Dataset entries:

:::::

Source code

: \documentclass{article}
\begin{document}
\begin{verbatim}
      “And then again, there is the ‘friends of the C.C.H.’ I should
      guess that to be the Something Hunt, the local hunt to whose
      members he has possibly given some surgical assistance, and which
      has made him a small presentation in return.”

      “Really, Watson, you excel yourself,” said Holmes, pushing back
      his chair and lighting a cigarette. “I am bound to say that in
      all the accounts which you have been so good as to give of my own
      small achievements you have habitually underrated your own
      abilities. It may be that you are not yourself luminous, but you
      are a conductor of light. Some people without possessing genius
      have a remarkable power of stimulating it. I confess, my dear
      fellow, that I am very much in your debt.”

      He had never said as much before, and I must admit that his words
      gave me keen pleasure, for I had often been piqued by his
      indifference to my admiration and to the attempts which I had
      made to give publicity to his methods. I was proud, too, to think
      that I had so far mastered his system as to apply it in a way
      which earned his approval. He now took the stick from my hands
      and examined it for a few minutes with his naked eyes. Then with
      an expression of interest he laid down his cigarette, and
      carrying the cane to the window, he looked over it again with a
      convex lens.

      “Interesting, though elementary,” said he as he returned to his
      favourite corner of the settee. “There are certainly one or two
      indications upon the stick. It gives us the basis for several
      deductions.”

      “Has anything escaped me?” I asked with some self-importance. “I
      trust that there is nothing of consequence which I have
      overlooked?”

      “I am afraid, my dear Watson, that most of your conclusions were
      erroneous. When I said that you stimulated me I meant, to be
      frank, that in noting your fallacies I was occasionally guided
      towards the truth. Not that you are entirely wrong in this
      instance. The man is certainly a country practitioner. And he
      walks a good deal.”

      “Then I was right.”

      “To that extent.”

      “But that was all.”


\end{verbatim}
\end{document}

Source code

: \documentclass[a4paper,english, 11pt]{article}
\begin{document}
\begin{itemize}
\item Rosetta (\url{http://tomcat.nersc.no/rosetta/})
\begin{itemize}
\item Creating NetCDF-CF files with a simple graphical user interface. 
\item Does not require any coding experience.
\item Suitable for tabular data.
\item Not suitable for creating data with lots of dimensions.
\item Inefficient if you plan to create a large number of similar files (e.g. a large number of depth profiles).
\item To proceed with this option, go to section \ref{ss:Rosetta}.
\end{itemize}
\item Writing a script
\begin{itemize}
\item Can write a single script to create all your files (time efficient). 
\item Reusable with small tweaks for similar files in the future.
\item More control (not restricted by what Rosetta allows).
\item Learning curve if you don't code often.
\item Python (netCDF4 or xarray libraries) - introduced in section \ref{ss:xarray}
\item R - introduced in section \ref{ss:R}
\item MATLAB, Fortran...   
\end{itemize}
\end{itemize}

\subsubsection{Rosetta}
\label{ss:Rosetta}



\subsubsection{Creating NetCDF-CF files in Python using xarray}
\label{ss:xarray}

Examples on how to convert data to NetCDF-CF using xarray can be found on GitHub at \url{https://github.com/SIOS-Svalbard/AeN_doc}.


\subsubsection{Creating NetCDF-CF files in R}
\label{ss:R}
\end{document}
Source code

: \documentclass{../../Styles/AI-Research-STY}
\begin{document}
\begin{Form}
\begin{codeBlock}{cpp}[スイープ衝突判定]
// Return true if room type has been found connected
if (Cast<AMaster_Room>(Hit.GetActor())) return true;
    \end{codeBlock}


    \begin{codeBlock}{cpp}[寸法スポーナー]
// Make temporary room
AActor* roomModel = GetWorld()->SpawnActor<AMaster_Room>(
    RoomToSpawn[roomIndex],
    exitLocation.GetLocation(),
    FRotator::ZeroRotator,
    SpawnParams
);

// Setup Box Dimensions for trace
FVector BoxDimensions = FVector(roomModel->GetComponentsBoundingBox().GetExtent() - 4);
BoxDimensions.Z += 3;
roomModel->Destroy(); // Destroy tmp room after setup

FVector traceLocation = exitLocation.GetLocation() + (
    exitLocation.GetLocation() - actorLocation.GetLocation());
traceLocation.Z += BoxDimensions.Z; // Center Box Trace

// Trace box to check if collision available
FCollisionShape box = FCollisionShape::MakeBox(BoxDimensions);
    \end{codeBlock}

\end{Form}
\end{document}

:::::

- TASK ITEM: Would it be possible to reproduce all the entries exactly as they appear above?

- EXPECTED ANSWER:
Source code

: \documentclass{article}
\begin{document}
\begin{verbatim}
      “And then again, there is the ‘friends of the C.C.H.’ I should
      guess that to be the Something Hunt, the local hunt to whose
      members he has possibly given some surgical assistance, and which
      has made him a small presentation in return.”

      “Really, Watson, you excel yourself,” said Holmes, pushing back
      his chair and lighting a cigarette. “I am bound to say that in
      all the accounts which you have been so good as to give of my own
      small achievements you have habitually underrated your own
      abilities. It may be that you are not yourself luminous, but you
      are a conductor of light. Some people without possessing genius
      have a remarkable power of stimulating it. I confess, my dear
      fellow, that I am very much in your debt.”

      He had never said as much before, and I must admit that his words
      gave me keen pleasure, for I had often been piqued by his
      indifference to my admiration and to the attempts which I had
      made to give publicity to his methods. I was proud, too, to think
      that I had so far mastered his system as to apply it in a way
      which earned his approval. He now took the stick from my hands
      and examined it for a few minutes with his naked eyes. Then with
      an expression of interest he laid down his cigarette, and
      carrying the cane to the window, he looked over it again with a
      convex lens.

      “Interesting, though elementary,” said he as he returned to his
      favourite corner of the settee. “There are certainly one or two
      indications upon the stick. It gives us the basis for several
      deductions.”

      “Has anything escaped me?” I asked with some self-importance. “I
      trust that there is nothing of consequence which I have
      overlooked?”

      “I am afraid, my dear Watson, that most of your conclusions were
      erroneous. When I said that you stimulated me I meant, to be
      frank, that in noting your fallacies I was occasionally guided
      towards the truth. Not that you are entirely wrong in this
      instance. The man is certainly a country practitioner. And he
      walks a good deal.”

      “Then I was right.”

      “To that extent.”

      “But that was all.”


\end{verbatim}
\end{document}

Source code

: \documentclass[a4paper,english, 11pt]{article}
\begin{document}
\begin{itemize}
\item Rosetta (\url{http://tomcat.nersc.no/rosetta/})
\begin{itemize}
\item Creating NetCDF-CF files with a simple graphical user interface. 
\item Does not require any coding experience.
\item Suitable for tabular data.
\item Not suitable for creating data with lots of dimensions.
\item Inefficient if you plan to create a large number of similar files (e.g. a large number of depth profiles).
\item To proceed with this option, go to section \ref{ss:Rosetta}.
\end{itemize}
\item Writing a script
\begin{itemize}
\item Can write a single script to create all your files (time efficient). 
\item Reusable with small tweaks for similar files in the future.
\item More control (not restricted by what Rosetta allows).
\item Learning curve if you don't code often.
\item Python (netCDF4 or xarray libraries) - introduced in section \ref{ss:xarray}
\item R - introduced in section \ref{ss:R}
\item MATLAB, Fortran...   
\end{itemize}
\end{itemize}

\subsubsection{Rosetta}
\label{ss:Rosetta}



\subsubsection{Creating NetCDF-CF files in Python using xarray}
\label{ss:xarray}

Examples on how to convert data to NetCDF-CF using xarray can be found on GitHub at \url{https://github.com/SIOS-Svalbard/AeN_doc}.


\subsubsection{Creating NetCDF-CF files in R}
\label{ss:R}
\end{document}
Source code

: \documentclass{../../Styles/AI-Research-STY}
\begin{document}
\begin{Form}
\begin{codeBlock}{cpp}[スイープ衝突判定]
// Return true if room type has been found connected
if (Cast<AMaster_Room>(Hit.GetActor())) return true;
    \end{codeBlock}


    \begin{codeBlock}{cpp}[寸法スポーナー]
// Make temporary room
AActor* roomModel = GetWorld()->SpawnActor<AMaster_Room>(
    RoomToSpawn[roomIndex],
    exitLocation.GetLocation(),
    FRotator::ZeroRotator,
    SpawnParams
);

// Setup Box Dimensions for trace
FVector BoxDimensions = FVector(roomModel->GetComponentsBoundingBox().GetExtent() - 4);
BoxDimensions.Z += 3;
roomModel->Destroy(); // Destroy tmp room after setup

FVector traceLocation = exitLocation.GetLocation() + (
    exitLocation.GetLocation() - actorLocation.GetLocation());
traceLocation.Z += BoxDimensions.Z; // Center Box Trace

// Trace box to check if collision available
FCollisionShape box = FCollisionShape::MakeBox(BoxDimensions);
    \end{codeBlock}

\end{Form}
\end{document}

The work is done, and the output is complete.